For TPMs, SDMs, and CTOs exploring AI/ML strategy without getting lost in the math
In today’s tech landscape, Artificial Intelligence(AI) is an architectural shift that redefines how systems behave and scale. As a technical leader, your job isn’t to build the model yourself, but to understand its constraints, opportunities, and implications to contribute meaningfully to strategy and roadmap decisions. Without a foundational grasp of Machine Learning(ML), you’re flying blind when it comes to trade-offs, technical debt, and roadmap prioritization.

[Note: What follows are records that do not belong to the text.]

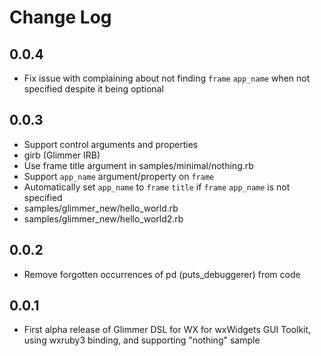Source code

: # Change Log

## 0.0.4

- Fix issue with complaining about not finding `frame` `app_name` when not specified despite it being optional

## 0.0.3

- Support control arguments and properties
- girb (Glimmer IRB)
- Use frame title argument in samples/minimal/nothing.rb
- Support `app_name` argument/property on `frame`
- Automatically set `app_name` to `frame` `title` if `frame` `app_name` is not specified
- samples/glimmer_new/hello_world.rb
- samples/glimmer_new/hello_world2.rb

## 0.0.2

- Remove forgotten occurrences of pd (puts_debuggerer) from code

## 0.0.1

- First alpha release of Glimmer DSL for WX for wxWidgets GUI Toolkit, using wxruby3 binding, and supporting "nothing" sample
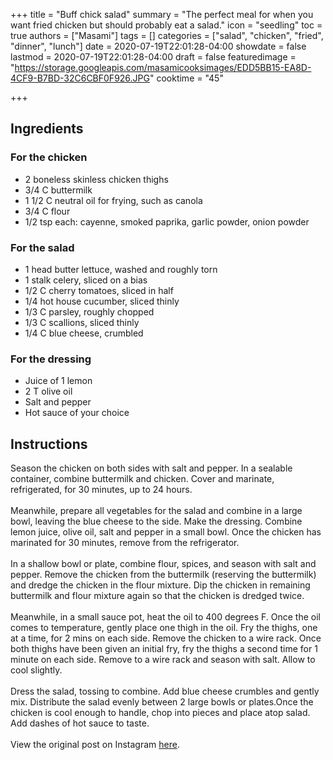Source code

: +++
title = "Buff chick salad"
summary = "The perfect meal for when you want fried chicken but should probably eat a salad."
icon = "seedling"
toc = true
authors = ["Masami"]
tags = []
categories = ["salad", "chicken", "fried", "dinner", "lunch"]
date = 2020-07-19T22:01:28-04:00
showdate = false
lastmod = 2020-07-19T22:01:28-04:00
draft = false
featuredimage = "https://storage.googleapis.com/masamicooksimages/EDD5BB15-EA8D-4CF9-B7BD-32C6CBF0F926.JPG"
cooktime = "45"

+++

## Ingredients

### For the chicken

- 2 boneless skinless chicken thighs
- 3/4 C buttermilk
- 1 1/2 C neutral oil for frying, such as canola
- 3/4 C flour
- 1/2 tsp each: cayenne, smoked paprika, garlic powder, onion powder

### For the salad

- 1 head butter lettuce, washed and roughly torn
- 1 stalk celery, sliced on a bias
- 1/2 C cherry tomatoes, sliced in half
- 1/4 hot house cucumber, sliced thinly
- 1/3 C parsley, roughly chopped
- 1/3 C scallions, sliced thinly
- 1/4 C blue cheese, crumbled

### For the dressing

- Juice of 1 lemon
- 2 T olive oil
- Salt and pepper
- Hot sauce of your choice

## Instructions

Season the chicken on both sides with salt and pepper. In a sealable container, combine buttermilk and chicken. Cover and marinate, refrigerated, for 30 minutes, up to 24 hours.\
\
Meanwhile, prepare all vegetables for the salad and combine in a large bowl, leaving the blue cheese to the side. Make the dressing. Combine lemon juice, olive oil, salt and pepper in a small bowl. Once the chicken has marinated for 30 minutes, remove from the refrigerator.\
\
In a shallow bowl or plate, combine flour, spices, and season with salt and pepper. Remove the chicken from the buttermilk (reserving the buttermilk) and dredge the chicken in the flour mixture. Dip the chicken in remaining buttermilk and flour mixture again so that the chicken is dredged twice.\
\
Meanwhile, in a small sauce pot, heat the oil to 400 degrees F. Once the oil comes to temperature, gently place one thigh in the oil. Fry the thighs, one at a time, for 2 mins on each side. Remove the chicken to a wire rack. Once both thighs have been given an initial fry, fry the thighs a second time for 1 minute on each side. Remove to a wire rack and season with salt. Allow to cool slightly.\
\
Dress the salad, tossing to combine. Add blue cheese crumbles and gently mix. Distribute the salad evenly between 2 large bowls or plates.Once the chicken is cool enough to handle, chop into pieces and place atop salad. Add dashes of hot sauce to taste.\
\
View the original post on Instagram [here](https://www.instagram.com/p/CAbqCulB3cN/).
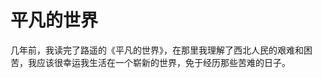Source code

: # 平凡的世界

[annotation]: <id> (ef9db902-4638-4bf2-8433-d0dca239384e)
[annotation]: <status> (protect)
[annotation]: <create_time> (2019-04-30 23:33:48)
[annotation]: <category> (读书笔记)
[annotation]: <comments> (false)


几年前，我读完了路遥的《平凡的世界》，在那里我理解了西北人民的艰难和困苦，我应该很幸运我生活在一个崭新的世界，免于经历那些苦难的日子。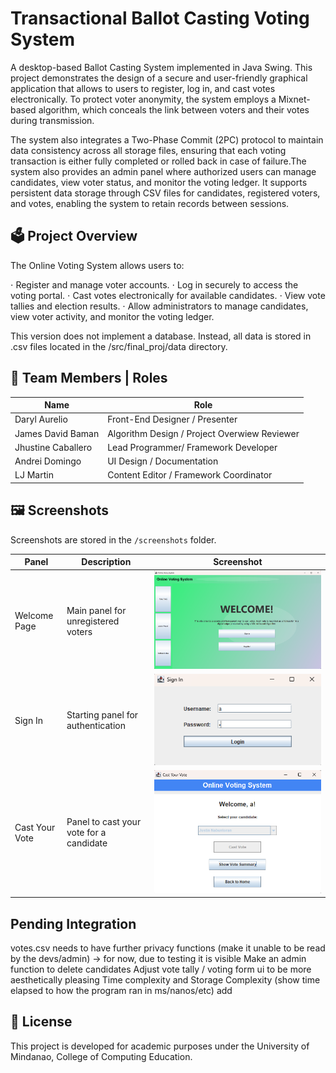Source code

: # Transactional Ballot Casting Voting System
A desktop-based Ballot Casting System implemented in Java Swing. This project demonstrates the design of a secure and user-friendly graphical application that allows to users to register, log in, and cast votes electronically. To protect voter anonymity, the system employs a Mixnet-based algorithm, which conceals the link between voters and their votes during transmission. 

The system also integrates a Two-Phase Commit (2PC) protocol to maintain data consistency across all storage files, ensuring that each voting transaction is either fully completed or rolled back in case of failure.The system also provides an admin panel where authorized users can manage candidates, view voter status, and monitor the voting ledger. It supports persistent data storage through CSV files for candidates, registered voters, and votes, enabling the system to retain records between sessions.

## 🗳️ Project Overview
The Online Voting System allows users to:   

⋅ Register and manage voter accounts.
⋅ Log in securely to access the voting portal.
⋅ Cast votes electronically for available candidates.
⋅ View vote tallies and election results.
⋅ Allow administrators to manage candidates, view voter activity, and monitor the voting ledger.

This version does not implement a database. Instead, all data is stored in .csv files located in the /src/final_proj/data directory.

## 👥 Team Members | Roles
| Name | Role |
|------|------|
| Daryl Aurelio | Front-End Designer / Presenter  |
| James David Baman | Algorithm Design / Project Overwiew Reviewer |
| Jhustine Caballero | Lead Programmer/ Framework Developer |
| Andrei Domingo | UI Design / Documentation |
| LJ Martin | Content Editor / Framework Coordinator |
## 🖼️ Screenshots
Screenshots are stored in the `/screenshots` folder.

| Panel | Description | Screenshot |
|--------|--------------|-------------|
| Welcome Page | Main panel for unregistered voters  | ![Welcome Page](screenshots/welcomepage.png) |
| Sign In | Starting panel for authentication | ![Sign In](screenshots/signin.png) |
| Cast Your Vote | Panel to cast your vote for a candidate  | ![Cast Your Vote](screenshots/castyourvote.png) |

## Pending Integration
votes.csv needs to have further privacy functions (make it unable to be read by the devs/admin)
-> for now, due to testing it is visible
Make an admin function to delete candidates
Adjust vote tally / voting form ui to be more aesthetically pleasing
Time complexity and Storage Complexity (show time elapsed to how the program ran in ms/nanos/etc)
add 

## 📝 License
This project is developed for academic purposes under the University of Mindanao, College of Computing Education.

I learned this firsthand while leading engineering and programs in Amazon’s Robotics org, where our teams trained convolutional neural networks to understand items through computer vision, enabling robots to handle items, then moving on to lead Amazon’s social content teams which had to vet all creator text, images, music, videos before they could be published. Two very different ML approaches and applications. Despite having no AI/ML background when I first joined Amazon, I had to quickly ramp up—understanding concepts like supervised learning, classification, regression, model training pipelines, inference latency, and data labeling workflows. It became clear that managers and TPMs supporting ML teams need more than surface-level understanding. It might be tempting to quickly research the latest AI trends alone, but my advice is to start simple while simultaneously ramping up on the specific use-cases for your team.
Artificial Intelligence is a broad field focused on building machines or systems that can simulate human intelligence.
Machine Learning is a subset of AI that focuses specifically on enabling machines to learn from data without being explicitly programmed.
This article aims to give you a high-level understanding and introduces you to foundational ML terms so that you can quickly classify what kind of solution you are assessing from the standpoint of an executive leader/ manager/ TPM.
Introduction to ML
Machine Learning is the process of training a model to make useful predictions or generate content(text, audio, video, images) from data. A model is a mathematical relationship derived from input data that the ML system uses to make predictions.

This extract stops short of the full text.